Mais le mythe des oubliettes ne s'est pas arrêté au XIXᵉ siècle. Il a perduré jusqu'à aujourd’hui à travers la culture populaire, véhiculé par les films, les dessins animés, les jeux vidéo, mais surtout via les jeux de rôle.


Publicité de la Petite presse pour "Les oubliettes du vieux Louvres" par Henri Augu de 1866 avec un personnage tombant aux oubliettes ©collection BNF
Publicité de la Petite presse pour "Les oubliettes du vieux Louvres" par Henri Augu de 1866 avec un personnage tombant aux oubliettes ©collection BNF

  • Dans les films et séries, les oubliettes sont souvent représentées comme des cachots lugubres où l'on laisse mourir des prisonniers sans espoir de sortie.


  • Dans les dessins animés, on retrouve fréquemment ce cliché, notamment dans les récits de chevaliers et de princesses en détresse.


  • Dans les bandes dessinées, le mythe est également présent. Dans Le Chevalier Printemps, publié dans le Baby Journal dirigé par Marijac en 1948, on retrouve cette image des oubliettes comme un lieu sombre et mystérieux. Le jeune héros, confronté à un seigneur tyrannique, doit libérer son père retenu dans les "sinistres oubliettes" du château. Les illustrations colorées contrastent avec la thématique sombre, mais participent tout de même à entretenir cette légende. 

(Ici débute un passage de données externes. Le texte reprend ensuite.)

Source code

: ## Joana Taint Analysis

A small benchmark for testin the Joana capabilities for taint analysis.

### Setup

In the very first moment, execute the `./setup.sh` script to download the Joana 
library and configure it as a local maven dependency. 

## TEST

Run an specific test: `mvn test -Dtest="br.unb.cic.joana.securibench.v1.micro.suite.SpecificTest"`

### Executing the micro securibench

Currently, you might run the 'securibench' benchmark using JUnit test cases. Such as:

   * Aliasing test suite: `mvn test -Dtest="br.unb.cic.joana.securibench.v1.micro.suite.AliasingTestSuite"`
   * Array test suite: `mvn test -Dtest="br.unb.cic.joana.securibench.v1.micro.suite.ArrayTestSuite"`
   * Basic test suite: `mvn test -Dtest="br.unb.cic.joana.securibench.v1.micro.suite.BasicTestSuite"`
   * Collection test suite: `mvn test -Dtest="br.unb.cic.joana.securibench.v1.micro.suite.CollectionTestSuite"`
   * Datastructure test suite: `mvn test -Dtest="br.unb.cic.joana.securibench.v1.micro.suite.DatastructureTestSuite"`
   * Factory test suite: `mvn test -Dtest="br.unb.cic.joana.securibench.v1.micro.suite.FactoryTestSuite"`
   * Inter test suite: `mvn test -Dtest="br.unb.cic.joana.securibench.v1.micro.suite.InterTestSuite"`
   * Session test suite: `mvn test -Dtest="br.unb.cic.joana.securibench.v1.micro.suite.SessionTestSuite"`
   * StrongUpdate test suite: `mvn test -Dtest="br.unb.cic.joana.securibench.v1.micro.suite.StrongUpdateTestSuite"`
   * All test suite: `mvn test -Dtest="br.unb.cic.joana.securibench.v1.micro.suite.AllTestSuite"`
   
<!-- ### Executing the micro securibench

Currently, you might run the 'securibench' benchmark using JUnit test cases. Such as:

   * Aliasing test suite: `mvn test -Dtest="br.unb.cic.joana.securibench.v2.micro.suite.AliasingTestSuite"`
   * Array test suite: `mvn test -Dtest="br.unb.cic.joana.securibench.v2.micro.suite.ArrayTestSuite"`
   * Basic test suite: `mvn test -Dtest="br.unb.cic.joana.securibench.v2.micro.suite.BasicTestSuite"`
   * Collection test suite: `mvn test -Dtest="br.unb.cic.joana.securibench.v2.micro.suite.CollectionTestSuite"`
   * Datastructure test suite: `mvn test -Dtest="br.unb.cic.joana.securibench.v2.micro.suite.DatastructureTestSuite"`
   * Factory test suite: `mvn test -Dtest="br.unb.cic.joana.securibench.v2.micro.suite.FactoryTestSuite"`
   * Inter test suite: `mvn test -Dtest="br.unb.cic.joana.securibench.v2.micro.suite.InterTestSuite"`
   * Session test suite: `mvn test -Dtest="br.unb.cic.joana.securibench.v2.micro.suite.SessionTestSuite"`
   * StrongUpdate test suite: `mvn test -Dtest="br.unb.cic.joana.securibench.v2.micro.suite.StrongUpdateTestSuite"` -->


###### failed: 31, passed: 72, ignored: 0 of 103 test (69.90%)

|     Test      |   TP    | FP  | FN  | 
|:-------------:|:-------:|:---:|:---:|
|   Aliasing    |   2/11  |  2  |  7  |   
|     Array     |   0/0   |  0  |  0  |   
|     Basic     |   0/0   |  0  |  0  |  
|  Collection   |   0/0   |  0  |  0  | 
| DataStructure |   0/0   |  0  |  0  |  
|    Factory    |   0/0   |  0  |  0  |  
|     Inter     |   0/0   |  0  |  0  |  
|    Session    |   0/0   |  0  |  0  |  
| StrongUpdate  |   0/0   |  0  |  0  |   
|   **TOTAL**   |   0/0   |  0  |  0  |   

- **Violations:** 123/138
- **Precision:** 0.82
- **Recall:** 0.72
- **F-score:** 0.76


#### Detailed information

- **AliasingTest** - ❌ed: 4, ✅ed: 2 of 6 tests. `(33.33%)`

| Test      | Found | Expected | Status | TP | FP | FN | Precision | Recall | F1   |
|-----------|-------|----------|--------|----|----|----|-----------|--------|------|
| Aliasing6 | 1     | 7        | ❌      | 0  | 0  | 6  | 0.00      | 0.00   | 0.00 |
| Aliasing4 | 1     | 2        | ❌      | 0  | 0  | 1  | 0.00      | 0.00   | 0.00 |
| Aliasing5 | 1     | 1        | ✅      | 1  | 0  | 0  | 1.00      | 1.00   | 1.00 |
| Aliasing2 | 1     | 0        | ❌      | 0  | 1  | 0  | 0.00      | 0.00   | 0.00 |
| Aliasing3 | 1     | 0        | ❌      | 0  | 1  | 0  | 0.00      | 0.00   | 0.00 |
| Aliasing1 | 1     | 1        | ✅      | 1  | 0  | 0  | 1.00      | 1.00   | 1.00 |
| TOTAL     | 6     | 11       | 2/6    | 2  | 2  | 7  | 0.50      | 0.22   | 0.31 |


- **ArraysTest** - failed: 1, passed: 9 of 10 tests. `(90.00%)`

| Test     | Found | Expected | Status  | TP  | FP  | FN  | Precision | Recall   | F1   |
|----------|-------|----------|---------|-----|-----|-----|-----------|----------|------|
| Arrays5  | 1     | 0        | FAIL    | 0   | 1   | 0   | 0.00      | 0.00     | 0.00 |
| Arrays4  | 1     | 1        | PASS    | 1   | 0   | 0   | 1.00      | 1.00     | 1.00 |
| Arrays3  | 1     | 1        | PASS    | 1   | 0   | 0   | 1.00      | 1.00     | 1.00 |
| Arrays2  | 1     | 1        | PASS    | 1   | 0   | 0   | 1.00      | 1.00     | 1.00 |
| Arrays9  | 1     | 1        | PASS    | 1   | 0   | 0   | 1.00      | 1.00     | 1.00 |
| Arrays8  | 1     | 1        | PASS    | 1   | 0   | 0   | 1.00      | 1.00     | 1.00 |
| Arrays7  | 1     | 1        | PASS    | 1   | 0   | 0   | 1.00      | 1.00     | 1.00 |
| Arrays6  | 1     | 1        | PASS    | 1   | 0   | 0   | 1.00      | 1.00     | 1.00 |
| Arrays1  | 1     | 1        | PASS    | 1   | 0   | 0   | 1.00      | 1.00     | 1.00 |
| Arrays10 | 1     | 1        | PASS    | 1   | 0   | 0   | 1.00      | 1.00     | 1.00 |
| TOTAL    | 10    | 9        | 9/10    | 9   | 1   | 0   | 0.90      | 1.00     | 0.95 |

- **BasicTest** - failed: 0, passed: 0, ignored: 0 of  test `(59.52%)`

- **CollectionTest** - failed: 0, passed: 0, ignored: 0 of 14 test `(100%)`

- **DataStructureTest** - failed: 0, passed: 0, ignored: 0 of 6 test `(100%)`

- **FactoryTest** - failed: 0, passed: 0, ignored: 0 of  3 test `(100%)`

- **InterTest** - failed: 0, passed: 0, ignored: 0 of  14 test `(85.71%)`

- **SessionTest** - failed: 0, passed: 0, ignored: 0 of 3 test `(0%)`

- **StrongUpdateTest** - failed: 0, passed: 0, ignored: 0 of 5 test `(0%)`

extrait de "Le Chevalier Printemps" de Jen Trubert dans le journale Baby Journal de 1948 où l'on parle des oubliettes comme des lieux sinistres, humides... ©collection BNF
extrait de "Le Chevalier Printemps" de Jen Trubert dans le journale Baby Journal de 1948 où l'on parle des oubliettes comme des lieux sinistres, humides... ©collection BNF


  • Dans les journaux pour la jeunesse tels que Le Jeudi de la jeunesse, Baby journal, l'Épatant ou encore le Noël. Dans L'Épatant de Louis Forton (1931) présente des scènes où des personnages sont enfermés dans des oubliettes sombres, accentuant l'idée de ces cachots comme lieux de morts et de mystère.


ZARAZA el Grande de José Moselli dans le journal "l'Épatant" du 12/11/1931 où l'on illustre les oubliettes d'un fort par un cachot avec un mort. On y parle de tortures, d'être menacer d'être jeter aux oubliettes... ©collection BNF
ZARAZA el Grande de José Moselli dans le journal "l'Épatant" du 12/11/1931 où l'on illustre les oubliettes d'un fort par un cachot avec un mort. On y parle de tortures, d'être menacer d'être jeter aux oubliettes... ©collection BNF


  • Dans les jeux vidéo, les oubliettes, cachots, souterrains reprennent les éléments classiques sombres et mystérieux imaginés au XIXème.


  • Dans les jeux de société, les jeux de cartes, on retrouve là aussi cette vision faussée !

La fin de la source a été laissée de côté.